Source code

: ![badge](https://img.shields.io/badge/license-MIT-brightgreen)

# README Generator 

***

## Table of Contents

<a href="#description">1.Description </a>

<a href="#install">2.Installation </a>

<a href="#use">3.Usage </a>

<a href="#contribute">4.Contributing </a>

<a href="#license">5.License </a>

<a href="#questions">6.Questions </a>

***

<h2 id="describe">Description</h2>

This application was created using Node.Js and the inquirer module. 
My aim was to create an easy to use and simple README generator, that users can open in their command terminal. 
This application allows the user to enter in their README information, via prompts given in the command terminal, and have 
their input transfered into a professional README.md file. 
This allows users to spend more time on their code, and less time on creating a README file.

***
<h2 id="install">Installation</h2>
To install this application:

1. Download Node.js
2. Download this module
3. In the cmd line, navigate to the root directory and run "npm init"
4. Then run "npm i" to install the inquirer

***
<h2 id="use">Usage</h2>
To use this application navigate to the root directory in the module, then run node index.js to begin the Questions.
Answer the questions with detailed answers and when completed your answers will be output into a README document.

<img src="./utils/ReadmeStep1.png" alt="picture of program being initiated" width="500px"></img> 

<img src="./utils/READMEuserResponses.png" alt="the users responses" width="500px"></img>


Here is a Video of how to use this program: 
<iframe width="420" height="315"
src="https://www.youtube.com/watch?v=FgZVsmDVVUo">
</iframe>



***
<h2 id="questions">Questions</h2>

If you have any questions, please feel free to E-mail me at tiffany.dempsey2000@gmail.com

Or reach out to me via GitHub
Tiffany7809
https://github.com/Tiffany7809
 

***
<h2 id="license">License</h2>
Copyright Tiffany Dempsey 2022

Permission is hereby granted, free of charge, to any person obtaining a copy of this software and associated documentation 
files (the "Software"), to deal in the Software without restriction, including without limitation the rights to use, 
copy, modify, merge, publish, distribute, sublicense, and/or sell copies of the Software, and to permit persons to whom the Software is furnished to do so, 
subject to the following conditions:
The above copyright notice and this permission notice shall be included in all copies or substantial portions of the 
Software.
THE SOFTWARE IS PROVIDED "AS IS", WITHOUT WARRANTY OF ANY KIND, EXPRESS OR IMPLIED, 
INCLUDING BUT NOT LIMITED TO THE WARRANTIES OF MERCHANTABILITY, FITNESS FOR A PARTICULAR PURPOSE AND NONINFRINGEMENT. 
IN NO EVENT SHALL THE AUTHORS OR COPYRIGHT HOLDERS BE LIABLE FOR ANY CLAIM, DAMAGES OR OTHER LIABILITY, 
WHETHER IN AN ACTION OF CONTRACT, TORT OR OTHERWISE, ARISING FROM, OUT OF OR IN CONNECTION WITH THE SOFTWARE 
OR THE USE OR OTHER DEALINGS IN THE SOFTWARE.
◆ ◆ ◆ ◆ ◆
WHAT THE TASK REQUIRES
Please count the lines in the records that contain "users" and reply with the count alone.

ANSWER SECTION
3